### [WHAT THE TASK REQUIRES]
The records below hold a stretch from the line with "### If your" through the line with "- Description: Authenticates"; return exactly those lines, ends included, and nothing more.

╭─ DATA SUPPLIED

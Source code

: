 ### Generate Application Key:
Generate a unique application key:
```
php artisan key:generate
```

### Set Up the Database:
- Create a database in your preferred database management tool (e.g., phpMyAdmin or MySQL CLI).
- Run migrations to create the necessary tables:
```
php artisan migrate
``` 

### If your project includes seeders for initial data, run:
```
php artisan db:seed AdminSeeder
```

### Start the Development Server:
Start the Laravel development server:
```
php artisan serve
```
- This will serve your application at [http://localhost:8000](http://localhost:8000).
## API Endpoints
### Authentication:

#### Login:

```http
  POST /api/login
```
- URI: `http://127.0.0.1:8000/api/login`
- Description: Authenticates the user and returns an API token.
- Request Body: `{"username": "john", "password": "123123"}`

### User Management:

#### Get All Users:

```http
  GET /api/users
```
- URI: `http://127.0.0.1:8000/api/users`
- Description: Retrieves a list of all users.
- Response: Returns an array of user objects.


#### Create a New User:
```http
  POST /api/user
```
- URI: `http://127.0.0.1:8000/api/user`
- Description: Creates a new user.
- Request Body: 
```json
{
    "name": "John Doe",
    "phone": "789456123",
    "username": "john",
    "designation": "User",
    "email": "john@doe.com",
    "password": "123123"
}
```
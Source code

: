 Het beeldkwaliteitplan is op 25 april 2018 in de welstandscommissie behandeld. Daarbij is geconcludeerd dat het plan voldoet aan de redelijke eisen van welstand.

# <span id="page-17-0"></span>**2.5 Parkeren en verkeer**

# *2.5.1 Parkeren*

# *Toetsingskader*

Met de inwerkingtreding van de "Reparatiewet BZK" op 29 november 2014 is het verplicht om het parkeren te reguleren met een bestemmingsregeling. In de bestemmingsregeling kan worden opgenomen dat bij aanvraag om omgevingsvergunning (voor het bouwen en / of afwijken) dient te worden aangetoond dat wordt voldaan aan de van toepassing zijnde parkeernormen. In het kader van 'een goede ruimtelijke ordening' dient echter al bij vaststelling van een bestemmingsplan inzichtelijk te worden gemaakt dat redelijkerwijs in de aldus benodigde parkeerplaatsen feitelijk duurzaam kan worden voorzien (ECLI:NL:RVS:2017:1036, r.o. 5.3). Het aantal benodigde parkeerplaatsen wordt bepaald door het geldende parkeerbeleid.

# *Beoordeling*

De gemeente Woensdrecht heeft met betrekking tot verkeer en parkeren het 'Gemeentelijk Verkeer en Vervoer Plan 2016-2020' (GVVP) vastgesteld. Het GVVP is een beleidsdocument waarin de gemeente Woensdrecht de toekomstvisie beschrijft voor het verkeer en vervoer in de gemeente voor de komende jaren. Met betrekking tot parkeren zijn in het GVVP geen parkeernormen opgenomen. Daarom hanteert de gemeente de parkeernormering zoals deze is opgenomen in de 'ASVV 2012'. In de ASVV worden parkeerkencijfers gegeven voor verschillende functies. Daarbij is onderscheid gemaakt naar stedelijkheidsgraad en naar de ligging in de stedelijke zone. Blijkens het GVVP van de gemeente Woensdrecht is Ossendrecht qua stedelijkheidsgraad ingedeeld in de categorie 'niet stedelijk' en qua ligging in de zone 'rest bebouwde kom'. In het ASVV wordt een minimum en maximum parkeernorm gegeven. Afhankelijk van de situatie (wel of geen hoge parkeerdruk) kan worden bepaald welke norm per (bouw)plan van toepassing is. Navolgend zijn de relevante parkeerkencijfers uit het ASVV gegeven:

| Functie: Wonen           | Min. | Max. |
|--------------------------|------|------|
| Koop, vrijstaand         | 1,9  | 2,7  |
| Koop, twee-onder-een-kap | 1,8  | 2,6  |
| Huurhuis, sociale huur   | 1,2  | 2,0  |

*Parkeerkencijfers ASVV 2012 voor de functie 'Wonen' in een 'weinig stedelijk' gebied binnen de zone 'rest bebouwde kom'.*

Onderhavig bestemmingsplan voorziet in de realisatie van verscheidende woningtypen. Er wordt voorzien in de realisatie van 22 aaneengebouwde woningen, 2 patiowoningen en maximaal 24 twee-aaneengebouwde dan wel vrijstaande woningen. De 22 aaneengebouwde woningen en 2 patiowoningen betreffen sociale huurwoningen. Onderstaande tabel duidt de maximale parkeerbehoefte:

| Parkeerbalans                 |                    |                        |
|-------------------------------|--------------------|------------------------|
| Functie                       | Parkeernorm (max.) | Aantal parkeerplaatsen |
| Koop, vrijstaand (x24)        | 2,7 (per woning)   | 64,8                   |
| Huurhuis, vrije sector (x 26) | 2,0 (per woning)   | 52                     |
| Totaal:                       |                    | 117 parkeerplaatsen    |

╰─

### [TASK SOLUTION]
### If your project includes seeders for initial data, run:
```
php artisan db:seed AdminSeeder
```

### Start the Development Server:
Start the Laravel development server:
```
php artisan serve
```
- This will serve your application at [http://localhost:8000](http://localhost:8000).
## API Endpoints
### Authentication:

#### Login:

```http
  POST /api/login
```
- URI: `http://127.0.0.1:8000/api/login`
- Description: Authenticates the user and returns an API token.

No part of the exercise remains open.